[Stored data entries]
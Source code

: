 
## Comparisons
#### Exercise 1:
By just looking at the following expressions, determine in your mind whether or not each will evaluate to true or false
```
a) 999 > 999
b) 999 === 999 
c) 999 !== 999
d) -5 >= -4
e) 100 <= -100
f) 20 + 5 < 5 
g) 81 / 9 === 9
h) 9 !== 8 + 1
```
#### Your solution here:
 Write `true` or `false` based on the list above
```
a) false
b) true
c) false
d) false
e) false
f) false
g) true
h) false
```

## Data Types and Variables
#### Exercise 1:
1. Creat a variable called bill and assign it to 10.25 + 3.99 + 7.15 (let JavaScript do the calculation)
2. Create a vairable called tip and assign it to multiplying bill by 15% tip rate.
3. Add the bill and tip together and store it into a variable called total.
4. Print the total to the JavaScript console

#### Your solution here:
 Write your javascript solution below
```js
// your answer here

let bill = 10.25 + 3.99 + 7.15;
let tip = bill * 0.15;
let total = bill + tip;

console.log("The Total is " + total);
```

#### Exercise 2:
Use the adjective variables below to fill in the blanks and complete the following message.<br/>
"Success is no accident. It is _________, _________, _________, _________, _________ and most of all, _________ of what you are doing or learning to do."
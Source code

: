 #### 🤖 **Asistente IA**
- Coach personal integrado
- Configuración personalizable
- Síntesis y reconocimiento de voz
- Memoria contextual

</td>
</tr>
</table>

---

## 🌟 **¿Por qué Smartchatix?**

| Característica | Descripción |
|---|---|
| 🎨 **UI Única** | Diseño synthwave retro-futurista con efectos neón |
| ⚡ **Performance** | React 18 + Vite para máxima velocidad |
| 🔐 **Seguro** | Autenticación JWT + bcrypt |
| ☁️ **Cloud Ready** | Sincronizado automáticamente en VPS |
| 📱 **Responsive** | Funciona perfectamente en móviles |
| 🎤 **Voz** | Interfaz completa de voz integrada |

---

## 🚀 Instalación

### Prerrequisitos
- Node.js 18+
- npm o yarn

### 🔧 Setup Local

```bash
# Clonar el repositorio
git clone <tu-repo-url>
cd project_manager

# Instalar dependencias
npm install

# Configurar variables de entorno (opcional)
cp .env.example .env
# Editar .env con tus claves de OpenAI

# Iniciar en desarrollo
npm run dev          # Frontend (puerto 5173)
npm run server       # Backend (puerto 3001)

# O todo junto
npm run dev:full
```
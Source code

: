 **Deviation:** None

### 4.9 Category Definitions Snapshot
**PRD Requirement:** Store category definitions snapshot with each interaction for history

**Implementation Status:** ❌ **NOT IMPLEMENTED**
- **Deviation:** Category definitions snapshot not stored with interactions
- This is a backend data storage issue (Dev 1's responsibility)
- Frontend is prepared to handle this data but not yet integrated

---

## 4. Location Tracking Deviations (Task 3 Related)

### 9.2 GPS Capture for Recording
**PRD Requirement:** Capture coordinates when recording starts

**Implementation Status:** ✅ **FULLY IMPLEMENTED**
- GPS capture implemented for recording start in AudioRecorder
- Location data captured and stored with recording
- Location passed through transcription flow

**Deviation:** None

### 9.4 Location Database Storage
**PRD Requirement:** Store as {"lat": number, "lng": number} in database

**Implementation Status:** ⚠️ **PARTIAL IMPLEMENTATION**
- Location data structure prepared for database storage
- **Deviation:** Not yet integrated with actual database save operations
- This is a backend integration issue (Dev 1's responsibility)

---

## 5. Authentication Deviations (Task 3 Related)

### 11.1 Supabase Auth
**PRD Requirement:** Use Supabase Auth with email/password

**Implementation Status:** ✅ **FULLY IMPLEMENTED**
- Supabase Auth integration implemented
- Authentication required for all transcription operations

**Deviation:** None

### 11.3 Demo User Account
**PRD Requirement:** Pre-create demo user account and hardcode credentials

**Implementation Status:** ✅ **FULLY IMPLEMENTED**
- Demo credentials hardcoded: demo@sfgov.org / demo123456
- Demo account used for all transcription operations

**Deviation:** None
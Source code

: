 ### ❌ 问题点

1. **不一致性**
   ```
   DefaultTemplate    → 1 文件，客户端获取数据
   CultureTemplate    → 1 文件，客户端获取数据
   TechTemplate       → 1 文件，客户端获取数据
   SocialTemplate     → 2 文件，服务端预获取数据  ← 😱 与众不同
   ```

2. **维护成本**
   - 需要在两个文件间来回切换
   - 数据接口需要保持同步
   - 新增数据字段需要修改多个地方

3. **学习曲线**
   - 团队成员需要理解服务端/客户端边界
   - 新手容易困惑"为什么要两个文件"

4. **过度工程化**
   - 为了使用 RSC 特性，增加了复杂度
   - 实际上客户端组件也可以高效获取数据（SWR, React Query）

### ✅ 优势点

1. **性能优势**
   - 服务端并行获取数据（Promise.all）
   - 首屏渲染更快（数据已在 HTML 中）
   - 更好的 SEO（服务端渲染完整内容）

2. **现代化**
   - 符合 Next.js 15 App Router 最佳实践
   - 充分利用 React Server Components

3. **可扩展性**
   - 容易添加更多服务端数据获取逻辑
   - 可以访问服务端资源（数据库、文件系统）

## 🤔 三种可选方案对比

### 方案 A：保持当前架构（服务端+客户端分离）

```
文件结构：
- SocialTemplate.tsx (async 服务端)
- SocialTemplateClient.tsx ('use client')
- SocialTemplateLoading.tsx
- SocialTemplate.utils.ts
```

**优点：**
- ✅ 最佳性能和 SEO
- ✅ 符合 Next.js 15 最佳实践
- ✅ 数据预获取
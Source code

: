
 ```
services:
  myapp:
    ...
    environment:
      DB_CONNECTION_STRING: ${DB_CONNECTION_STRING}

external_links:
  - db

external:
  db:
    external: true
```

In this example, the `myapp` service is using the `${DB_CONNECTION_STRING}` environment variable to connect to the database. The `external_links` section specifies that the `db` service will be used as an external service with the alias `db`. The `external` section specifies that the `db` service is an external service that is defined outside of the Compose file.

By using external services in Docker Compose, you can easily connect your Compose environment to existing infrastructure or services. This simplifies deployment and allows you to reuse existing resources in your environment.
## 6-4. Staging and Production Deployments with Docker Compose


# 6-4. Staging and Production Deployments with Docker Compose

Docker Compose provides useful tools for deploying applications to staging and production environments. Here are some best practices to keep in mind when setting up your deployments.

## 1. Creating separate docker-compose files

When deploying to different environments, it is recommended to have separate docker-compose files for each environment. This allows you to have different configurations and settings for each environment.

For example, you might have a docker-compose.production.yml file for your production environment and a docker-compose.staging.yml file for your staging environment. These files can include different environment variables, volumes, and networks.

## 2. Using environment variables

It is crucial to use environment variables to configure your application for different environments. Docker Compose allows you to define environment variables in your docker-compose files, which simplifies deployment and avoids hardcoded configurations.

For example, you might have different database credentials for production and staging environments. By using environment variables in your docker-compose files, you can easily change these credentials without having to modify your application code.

> PROBLEM TO WORK ON
Using the entries above, print each one again without any alteration.

> EXERCISE ANSWER
Source code

: 
## Comparisons
#### Exercise 1:
By just looking at the following expressions, determine in your mind whether or not each will evaluate to true or false
```
a) 999 > 999
b) 999 === 999 
c) 999 !== 999
d) -5 >= -4
e) 100 <= -100
f) 20 + 5 < 5 
g) 81 / 9 === 9
h) 9 !== 8 + 1
```
#### Your solution here:
 Write `true` or `false` based on the list above
```
a) false
b) true
c) false
d) false
e) false
f) false
g) true
h) false
```

## Data Types and Variables
#### Exercise 1:
1. Creat a variable called bill and assign it to 10.25 + 3.99 + 7.15 (let JavaScript do the calculation)
2. Create a vairable called tip and assign it to multiplying bill by 15% tip rate.
3. Add the bill and tip together and store it into a variable called total.
4. Print the total to the JavaScript console

#### Your solution here:
 Write your javascript solution below
```js
// your answer here

let bill = 10.25 + 3.99 + 7.15;
let tip = bill * 0.15;
let total = bill + tip;

console.log("The Total is " + total);
```

#### Exercise 2:
Use the adjective variables below to fill in the blanks and complete the following message.<br/>
"Success is no accident. It is _________, _________, _________, _________, _________ and most of all, _________ of what you are doing or learning to do."
Source code

: #### 🤖 **Asistente IA**
- Coach personal integrado
- Configuración personalizable
- Síntesis y reconocimiento de voz
- Memoria contextual

</td>
</tr>
</table>

---

## 🌟 **¿Por qué Smartchatix?**

| Característica | Descripción |
|---|---|
| 🎨 **UI Única** | Diseño synthwave retro-futurista con efectos neón |
| ⚡ **Performance** | React 18 + Vite para máxima velocidad |
| 🔐 **Seguro** | Autenticación JWT + bcrypt |
| ☁️ **Cloud Ready** | Sincronizado automáticamente en VPS |
| 📱 **Responsive** | Funciona perfectamente en móviles |
| 🎤 **Voz** | Interfaz completa de voz integrada |

---

## 🚀 Instalación

### Prerrequisitos
- Node.js 18+
- npm o yarn

### 🔧 Setup Local

```bash
# Clonar el repositorio
git clone <tu-repo-url>
cd project_manager

# Instalar dependencias
npm install

# Configurar variables de entorno (opcional)
cp .env.example .env
# Editar .env con tus claves de OpenAI

# Iniciar en desarrollo
npm run dev          # Frontend (puerto 5173)
npm run server       # Backend (puerto 3001)

# O todo junto
npm run dev:full
```
Source code

: **Deviation:** None

### 4.9 Category Definitions Snapshot
**PRD Requirement:** Store category definitions snapshot with each interaction for history

**Implementation Status:** ❌ **NOT IMPLEMENTED**
- **Deviation:** Category definitions snapshot not stored with interactions
- This is a backend data storage issue (Dev 1's responsibility)
- Frontend is prepared to handle this data but not yet integrated

---

## 4. Location Tracking Deviations (Task 3 Related)

### 9.2 GPS Capture for Recording
**PRD Requirement:** Capture coordinates when recording starts

**Implementation Status:** ✅ **FULLY IMPLEMENTED**
- GPS capture implemented for recording start in AudioRecorder
- Location data captured and stored with recording
- Location passed through transcription flow

**Deviation:** None

### 9.4 Location Database Storage
**PRD Requirement:** Store as {"lat": number, "lng": number} in database

**Implementation Status:** ⚠️ **PARTIAL IMPLEMENTATION**
- Location data structure prepared for database storage
- **Deviation:** Not yet integrated with actual database save operations
- This is a backend integration issue (Dev 1's responsibility)

---

## 5. Authentication Deviations (Task 3 Related)

### 11.1 Supabase Auth
**PRD Requirement:** Use Supabase Auth with email/password

**Implementation Status:** ✅ **FULLY IMPLEMENTED**
- Supabase Auth integration implemented
- Authentication required for all transcription operations

**Deviation:** None

### 11.3 Demo User Account
**PRD Requirement:** Pre-create demo user account and hardcode credentials

**Implementation Status:** ✅ **FULLY IMPLEMENTED**
- Demo credentials hardcoded: demo@sfgov.org / demo123456
- Demo account used for all transcription operations

**Deviation:** None
Source code

: ### ❌ 问题点

1. **不一致性**
   ```
   DefaultTemplate    → 1 文件，客户端获取数据
   CultureTemplate    → 1 文件，客户端获取数据
   TechTemplate       → 1 文件，客户端获取数据
   SocialTemplate     → 2 文件，服务端预获取数据  ← 😱 与众不同
   ```

2. **维护成本**
   - 需要在两个文件间来回切换
   - 数据接口需要保持同步
   - 新增数据字段需要修改多个地方

3. **学习曲线**
   - 团队成员需要理解服务端/客户端边界
   - 新手容易困惑"为什么要两个文件"

4. **过度工程化**
   - 为了使用 RSC 特性，增加了复杂度
   - 实际上客户端组件也可以高效获取数据（SWR, React Query）

### ✅ 优势点

1. **性能优势**
   - 服务端并行获取数据（Promise.all）
   - 首屏渲染更快（数据已在 HTML 中）
   - 更好的 SEO（服务端渲染完整内容）

2. **现代化**
   - 符合 Next.js 15 App Router 最佳实践
   - 充分利用 React Server Components

3. **可扩展性**
   - 容易添加更多服务端数据获取逻辑
   - 可以访问服务端资源（数据库、文件系统）

## 🤔 三种可选方案对比

### 方案 A：保持当前架构（服务端+客户端分离）

```
文件结构：
- SocialTemplate.tsx (async 服务端)
- SocialTemplateClient.tsx ('use client')
- SocialTemplateLoading.tsx
- SocialTemplate.utils.ts
```

**优点：**
- ✅ 最佳性能和 SEO
- ✅ 符合 Next.js 15 最佳实践
- ✅ 数据预获取
Source code

:
 ```
services:
  myapp:
    ...
    environment:
      DB_CONNECTION_STRING: ${DB_CONNECTION_STRING}

external_links:
  - db

external:
  db:
    external: true
```

In this example, the `myapp` service is using the `${DB_CONNECTION_STRING}` environment variable to connect to the database. The `external_links` section specifies that the `db` service will be used as an external service with the alias `db`. The `external` section specifies that the `db` service is an external service that is defined outside of the Compose file.

By using external services in Docker Compose, you can easily connect your Compose environment to existing infrastructure or services. This simplifies deployment and allows you to reuse existing resources in your environment.
## 6-4. Staging and Production Deployments with Docker Compose


# 6-4. Staging and Production Deployments with Docker Compose

Docker Compose provides useful tools for deploying applications to staging and production environments. Here are some best practices to keep in mind when setting up your deployments.

## 1. Creating separate docker-compose files

When deploying to different environments, it is recommended to have separate docker-compose files for each environment. This allows you to have different configurations and settings for each environment.

For example, you might have a docker-compose.production.yml file for your production environment and a docker-compose.staging.yml file for your staging environment. These files can include different environment variables, volumes, and networks.

## 2. Using environment variables

It is crucial to use environment variables to configure your application for different environments. Docker Compose allows you to define environment variables in your docker-compose files, which simplifies deployment and avoids hardcoded configurations.

For example, you might have different database credentials for production and staging environments. By using environment variables in your docker-compose files, you can easily change these credentials without having to modify your application code.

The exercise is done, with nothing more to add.